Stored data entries
§

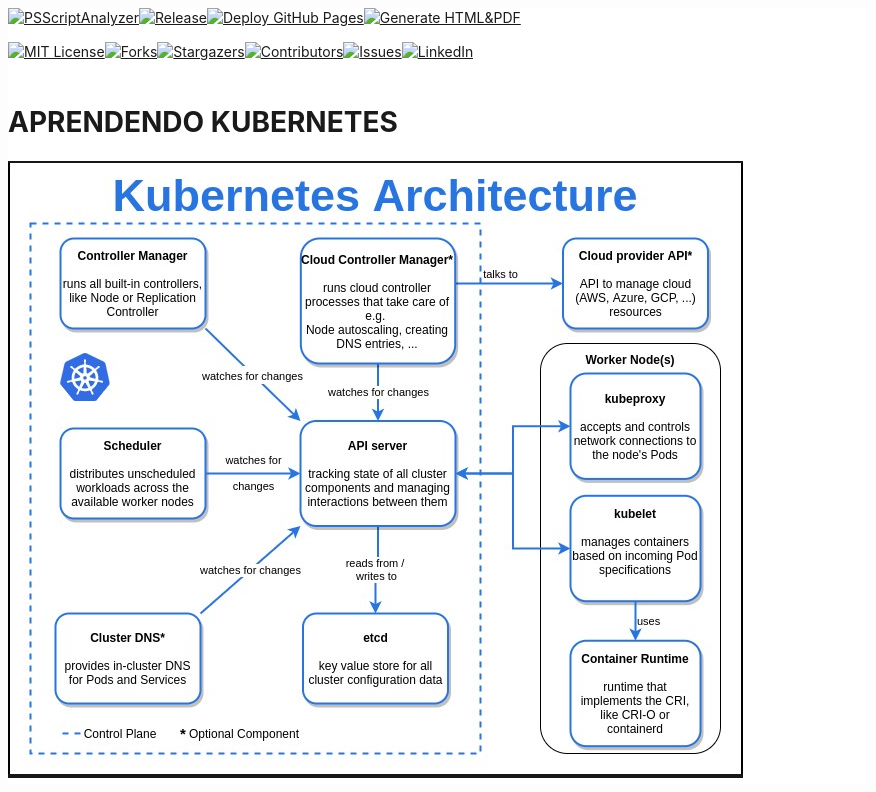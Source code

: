 <h1><a name="readme-top"></a></h1>

[![PSScriptAnalyzer](https://github.com/marcossilvestrini/learning-kubernetes/actions/workflows/powershell.yml/badge.svg)](https://github.com/marcossilvestrini/learning-kubernetes/actions/workflows/powershell.yml)[![Release](https://github.com/marcossilvestrini/learning-kubernetes/actions/workflows/release.yml/badge.svg)](https://github.com/marcossilvestrini/learning-kubernetes/actions/workflows/release.yml)[![Deploy GitHub Pages](https://github.com/marcossilvestrini/learning-kubernetes/actions/workflows/jekyll-gh-pages.yml/badge.svg)](https://github.com/marcossilvestrini/learning-kubernetes/actions/workflows/jekyll-gh-pages.yml)[![Generate HTML&PDF](https://github.com/marcossilvestrini/learning-kubernetes/actions/workflows/deploy.yml/badge.svg)](https://github.com/marcossilvestrini/learning-kubernetes/actions/workflows/deploy.yml)

[![MIT License][license-shield]][license-url][![Forks][forks-shield]][forks-url][![Stargazers][stars-shield]][stars-url][![Contributors][contributors-shield]][contributors-url][![Issues][issues-shield]][issues-url][![LinkedIn][linkedin-shield]][linkedin-url]

# APRENDENDO KUBERNETES

![kubernetes Arch](images/kubernetes.jpg)


[contributors-shield]: https://img.shields.io/github/contributors/marcossilvestrini/learning-kubernetes.svg?style=for-the-badge
[contributors-url]: https://github.com/marcossilvestrini/learning-kubernetes/graphs/contributors
[forks-shield]: https://img.shields.io/github/forks/marcossilvestrini/learning-kubernetes.svg?style=for-the-badge
[forks-url]: https://github.com/marcossilvestrini/learning-kubernetes/network/members
[stars-shield]: https://img.shields.io/github/stars/marcossilvestrini/learning-kubernetes.svg?style=for-the-badge
[stars-url]: https://github.com/marcossilvestrini/learning-kubernetes/stargazers
[issues-shield]: https://img.shields.io/github/issues/marcossilvestrini/learning-kubernetes.svg?style=for-the-badge
[issues-url]: https://github.com/marcossilvestrini/learning-kubernetes/issues
[license-shield]: https://img.shields.io/github/license/marcossilvestrini/learning-kubernetes.svg?style=for-the-badge
[license-url]: https://github.com/marcossilvestrini/learning-kubernetes/blob/master/LICENSE
[linkedin-shield]: https://img.shields.io/badge/-LinkedIn-black.svg?style=for-the-badge&logo=linkedin&colorB=555
[linkedin-url]: https://linkedin.com/in/marcossilvestrini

§

Your assignment: Which lines of the data include "stars"? Copy each of them.

Result:
[![MIT License][license-shield]][license-url][![Forks][forks-shield]][forks-url][![Stargazers][stars-shield]][stars-url][![Contributors][contributors-shield]][contributors-url][![Issues][issues-shield]][issues-url][![LinkedIn][linkedin-shield]][linkedin-url]
[stars-shield]: https://img.shields.io/github/stars/marcossilvestrini/learning-kubernetes.svg?style=for-the-badge
[stars-url]: https://github.com/marcossilvestrini/learning-kubernetes/stargazers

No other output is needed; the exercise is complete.